### INPUT MATERIAL
★ ★ ★ ★ ★
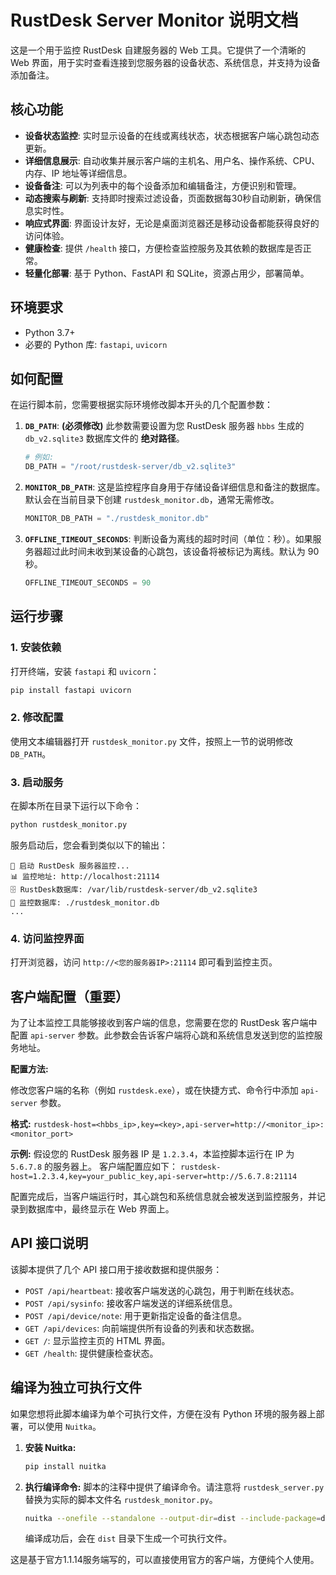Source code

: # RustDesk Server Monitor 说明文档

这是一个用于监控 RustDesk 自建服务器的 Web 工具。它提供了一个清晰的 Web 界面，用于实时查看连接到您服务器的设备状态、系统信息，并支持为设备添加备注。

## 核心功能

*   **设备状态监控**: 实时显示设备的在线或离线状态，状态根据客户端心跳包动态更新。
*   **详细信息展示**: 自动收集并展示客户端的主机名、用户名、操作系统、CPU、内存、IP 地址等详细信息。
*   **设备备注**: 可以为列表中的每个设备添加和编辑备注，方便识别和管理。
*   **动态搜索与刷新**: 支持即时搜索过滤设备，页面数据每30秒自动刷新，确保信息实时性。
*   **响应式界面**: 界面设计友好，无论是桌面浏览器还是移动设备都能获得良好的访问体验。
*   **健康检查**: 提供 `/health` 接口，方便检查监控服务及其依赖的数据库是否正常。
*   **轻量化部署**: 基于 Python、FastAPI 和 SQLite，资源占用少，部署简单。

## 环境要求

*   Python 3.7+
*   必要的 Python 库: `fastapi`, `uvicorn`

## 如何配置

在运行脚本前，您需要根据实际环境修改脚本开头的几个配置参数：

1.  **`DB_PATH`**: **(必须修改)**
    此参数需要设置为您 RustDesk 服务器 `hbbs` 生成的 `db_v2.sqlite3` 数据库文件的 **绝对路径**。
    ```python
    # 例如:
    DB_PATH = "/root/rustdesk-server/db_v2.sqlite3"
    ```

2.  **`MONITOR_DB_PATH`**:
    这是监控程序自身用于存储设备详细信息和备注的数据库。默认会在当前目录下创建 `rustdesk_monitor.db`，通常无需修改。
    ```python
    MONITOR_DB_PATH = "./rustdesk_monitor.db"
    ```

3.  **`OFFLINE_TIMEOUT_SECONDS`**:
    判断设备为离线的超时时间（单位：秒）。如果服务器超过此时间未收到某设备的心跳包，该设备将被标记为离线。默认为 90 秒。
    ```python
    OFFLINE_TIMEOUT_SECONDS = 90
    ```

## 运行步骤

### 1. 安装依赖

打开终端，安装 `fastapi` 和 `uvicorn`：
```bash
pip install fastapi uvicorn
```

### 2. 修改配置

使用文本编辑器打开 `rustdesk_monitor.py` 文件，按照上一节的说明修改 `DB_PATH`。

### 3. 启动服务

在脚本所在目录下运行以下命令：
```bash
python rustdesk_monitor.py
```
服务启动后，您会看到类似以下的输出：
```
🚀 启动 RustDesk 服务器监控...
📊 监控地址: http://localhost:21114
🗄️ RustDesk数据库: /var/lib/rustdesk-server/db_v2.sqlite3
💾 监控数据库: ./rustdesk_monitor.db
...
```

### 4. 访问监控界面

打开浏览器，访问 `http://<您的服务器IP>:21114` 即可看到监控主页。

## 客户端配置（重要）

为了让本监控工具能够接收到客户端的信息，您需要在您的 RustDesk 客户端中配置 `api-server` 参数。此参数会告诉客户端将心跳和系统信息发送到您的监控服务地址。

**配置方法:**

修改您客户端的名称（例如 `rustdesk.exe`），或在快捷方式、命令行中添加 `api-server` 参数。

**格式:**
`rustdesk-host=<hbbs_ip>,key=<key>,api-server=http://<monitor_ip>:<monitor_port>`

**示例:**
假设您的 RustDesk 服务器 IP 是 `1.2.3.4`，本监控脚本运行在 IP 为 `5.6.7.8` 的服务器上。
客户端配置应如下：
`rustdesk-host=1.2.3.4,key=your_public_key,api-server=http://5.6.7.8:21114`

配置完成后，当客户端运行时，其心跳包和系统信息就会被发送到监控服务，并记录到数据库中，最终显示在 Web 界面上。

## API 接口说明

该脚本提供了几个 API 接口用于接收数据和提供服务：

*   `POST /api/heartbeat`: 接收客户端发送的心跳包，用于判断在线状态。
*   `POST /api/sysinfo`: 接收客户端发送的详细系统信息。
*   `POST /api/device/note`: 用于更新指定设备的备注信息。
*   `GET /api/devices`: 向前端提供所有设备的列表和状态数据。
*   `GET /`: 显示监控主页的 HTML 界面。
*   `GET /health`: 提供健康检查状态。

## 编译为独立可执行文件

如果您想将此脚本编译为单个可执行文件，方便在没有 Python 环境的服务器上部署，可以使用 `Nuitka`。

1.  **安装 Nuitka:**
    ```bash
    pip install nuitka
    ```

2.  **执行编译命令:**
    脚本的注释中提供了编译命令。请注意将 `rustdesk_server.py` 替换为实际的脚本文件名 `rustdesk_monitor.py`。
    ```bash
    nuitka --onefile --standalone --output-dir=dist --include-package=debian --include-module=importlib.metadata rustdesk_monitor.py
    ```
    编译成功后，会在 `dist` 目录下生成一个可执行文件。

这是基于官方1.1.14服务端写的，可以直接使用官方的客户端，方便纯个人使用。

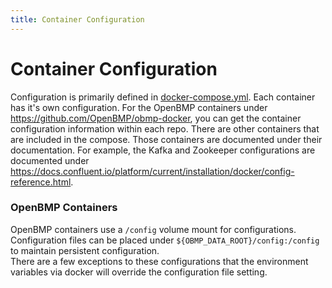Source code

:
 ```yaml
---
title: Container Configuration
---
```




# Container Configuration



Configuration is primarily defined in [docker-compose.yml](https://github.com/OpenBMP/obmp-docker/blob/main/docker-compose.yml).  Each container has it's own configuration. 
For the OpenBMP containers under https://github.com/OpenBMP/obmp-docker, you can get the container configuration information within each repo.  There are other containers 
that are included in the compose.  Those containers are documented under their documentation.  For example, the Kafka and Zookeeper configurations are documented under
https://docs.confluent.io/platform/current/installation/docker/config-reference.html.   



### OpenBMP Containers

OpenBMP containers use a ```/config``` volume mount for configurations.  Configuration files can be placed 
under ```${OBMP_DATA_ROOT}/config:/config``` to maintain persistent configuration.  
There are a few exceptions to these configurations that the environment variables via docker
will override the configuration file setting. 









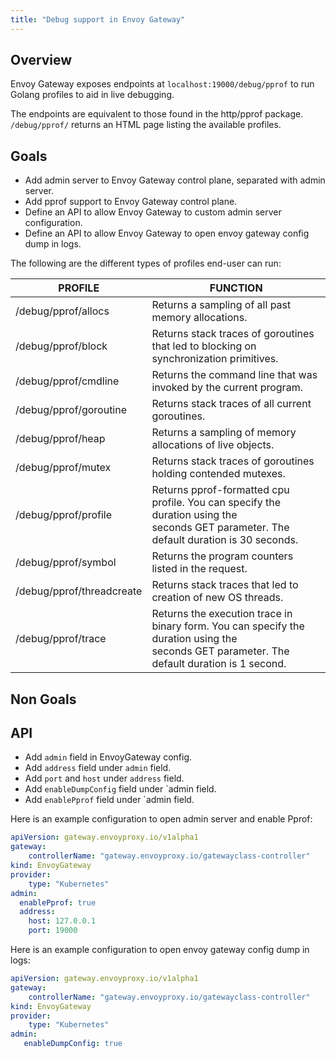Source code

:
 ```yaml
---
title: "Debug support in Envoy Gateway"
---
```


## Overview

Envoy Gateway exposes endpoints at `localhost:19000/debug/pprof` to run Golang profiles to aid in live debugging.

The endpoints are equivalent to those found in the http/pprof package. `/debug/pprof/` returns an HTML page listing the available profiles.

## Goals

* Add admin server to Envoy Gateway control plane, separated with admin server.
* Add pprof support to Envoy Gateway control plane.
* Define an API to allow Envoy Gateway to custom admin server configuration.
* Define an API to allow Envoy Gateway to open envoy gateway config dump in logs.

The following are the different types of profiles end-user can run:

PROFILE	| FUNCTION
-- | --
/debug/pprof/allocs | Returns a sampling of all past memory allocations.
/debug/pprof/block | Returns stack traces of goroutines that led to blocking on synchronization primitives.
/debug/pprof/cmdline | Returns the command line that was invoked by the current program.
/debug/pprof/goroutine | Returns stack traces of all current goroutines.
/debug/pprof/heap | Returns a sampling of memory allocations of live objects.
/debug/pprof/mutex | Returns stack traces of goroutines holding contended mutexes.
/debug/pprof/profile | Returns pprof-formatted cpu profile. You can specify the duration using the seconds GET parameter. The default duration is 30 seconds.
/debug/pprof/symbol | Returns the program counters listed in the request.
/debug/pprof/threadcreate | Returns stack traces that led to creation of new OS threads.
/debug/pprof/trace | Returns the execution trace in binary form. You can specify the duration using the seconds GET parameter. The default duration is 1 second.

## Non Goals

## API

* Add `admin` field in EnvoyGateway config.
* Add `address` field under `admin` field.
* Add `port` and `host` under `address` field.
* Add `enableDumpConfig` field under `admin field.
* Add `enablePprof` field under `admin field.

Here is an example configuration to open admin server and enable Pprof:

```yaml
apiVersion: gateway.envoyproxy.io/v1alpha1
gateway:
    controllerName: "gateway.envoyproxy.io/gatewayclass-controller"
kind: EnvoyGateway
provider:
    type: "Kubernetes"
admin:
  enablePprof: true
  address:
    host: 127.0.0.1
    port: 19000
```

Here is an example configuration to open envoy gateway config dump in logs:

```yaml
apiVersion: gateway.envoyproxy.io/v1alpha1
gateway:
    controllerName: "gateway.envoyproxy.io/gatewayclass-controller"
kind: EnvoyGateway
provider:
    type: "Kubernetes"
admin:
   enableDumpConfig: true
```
★ ★ ★ ★ ★
### TASK GOAL
Lines with "allocations": copy every one of them from the listing above.

### RESPONSE
/debug/pprof/allocs | Returns a sampling of all past memory allocations.
/debug/pprof/heap | Returns a sampling of memory allocations of live objects.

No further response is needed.